Cette thèse, développée par Alfredo Zenoni dans L’autre pratique clinique (Érés, 2009), véritable manuel de  psychanalyse appliquée qu’il faudrait donner à chaque salarié embauché en institution (en même temps que son contrat de travail), implique qu’un sujet, quoique hospitalisé en psychiatrie ou accueilli dans un Itep, par exemple, pour y être soigné, faire une thérapie l’est aussi, essentiellement, à cause du fait que, dans sa vie, quelque chose d’insupportable en lui exige cette réponse. La première raison d’être de l’institution n’est pas le traitement de la psychose (sans quoi tous les sujets psychotiques devraient s’y trouver), elle existe d’abord en raison de la part d’intraitable et de socialement invivable qui, dans le sujet, demande à trouver asile et refuge. L’institution se substitue au lien social devenu impossible.

 

Concevoir l’hospitalisation d’un sujet ou son admission en Itep indépendamment de tout but ou projet thérapeutique présente l’intérêt de distinguer deux dimensions : celle du soin psychiatrique ou psychologique qui répond au droit d’un individu d’être soigné, protégé, assisté même si ça n’est pas sa demande, et celle du sujet. Or, la notion de « thérapeutique » ou de « psychothérapie » confond fréquemment ces deux aspects. C’est justement quand la cause de l’institution n’est pas effacée par son projet thérapeutique que le sujet a une chance d’être pris en compte.
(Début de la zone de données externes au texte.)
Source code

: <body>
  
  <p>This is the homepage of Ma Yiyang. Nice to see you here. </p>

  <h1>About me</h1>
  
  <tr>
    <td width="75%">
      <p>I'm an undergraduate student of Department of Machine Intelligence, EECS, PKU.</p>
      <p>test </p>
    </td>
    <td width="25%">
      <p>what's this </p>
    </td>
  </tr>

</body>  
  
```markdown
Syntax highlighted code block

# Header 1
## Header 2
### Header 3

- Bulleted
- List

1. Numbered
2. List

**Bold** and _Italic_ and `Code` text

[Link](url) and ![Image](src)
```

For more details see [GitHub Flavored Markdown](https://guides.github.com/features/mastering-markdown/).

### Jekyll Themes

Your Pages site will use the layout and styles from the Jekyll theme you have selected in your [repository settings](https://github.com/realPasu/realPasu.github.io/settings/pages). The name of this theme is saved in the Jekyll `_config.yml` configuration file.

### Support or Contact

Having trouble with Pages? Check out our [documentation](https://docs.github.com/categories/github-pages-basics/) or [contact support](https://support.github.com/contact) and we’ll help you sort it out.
On pourra lire sous la plulme d'A. Zenoni (en particulier, dans les pages consacrées à la fonction sociale et au champ clinique de l’institution) comment la seule focalisation sur le projet thérapeutique peut avoir pour effet de négliger la question du sujet. Cela se vérifie souvent lors des études de situation clinique réalisées dans le travail dit de supervision.

 

C’est à partir du moment où cette question de la raison de l’institution, du pourquoi de son existence est prise en compte, donc à partir du moment où l’on fait place à la cause de la présence du sujet en son sein, qu’il est possible d’envisager une autre façon de travailler.

En effet, chaque praticien qui intervient, qu’il soit psy, infirmier ou éducateur, est confronté au même réel. Ce réel, le même pour chacun, ne se découpe pas en tranches selon les spécialités. Il n’y a pas le réel du psychologue, différent du réel de l’éducateur ou de l’infirmier ou de l’orthophoniste. Le réel dont il s’agit est celui de la cause, à l’origine de l’existence de l’institution et à l’origine d’une autre façon de pratiquer, la pratique à plusieurs qui, tout en étant « une », met en avant la position singulière, l’inventivité de chaque intervenant.

Or, l’inventivité sera d’autant plus féconde qu’on ne fera pas appel au savoir spécialisé de chacun, appris dans les écoles et les formations. La construction d’un cas sera possible à partir du moment où chacun pourra mettre de côté, se déplacer par rapport à ce qu’il a acquis comme savoir dans ses études, ses lectures.

Pour que cela fonctionne, il en faut au moins un qui soutienne cette orientation impliquant un certain renoncement à l’idéal psychothérapeutique et à une mise entre parenthèses du désir de gouverner, d’éduquer voire de psychanalyser. Pour cela, il faudra, à cet « au-moins un », être plus souvent sur le terrain que dans son bureau, faire partie de l’équipe, du « plusieurs » qui élabore la clinique. Il lui faudra susciter chez chacun le désir de baigner dans le même bain clinique, celui qui consiste à s’interroger sur la cause de la présence du sujet dans l’institution et sur le ravage qu’opèrent en lui les pulsions de destruction alors que, le plus souvent, c’est « le discours sur notre travail, notre méthode, notre projet » qui mobilise les énergies.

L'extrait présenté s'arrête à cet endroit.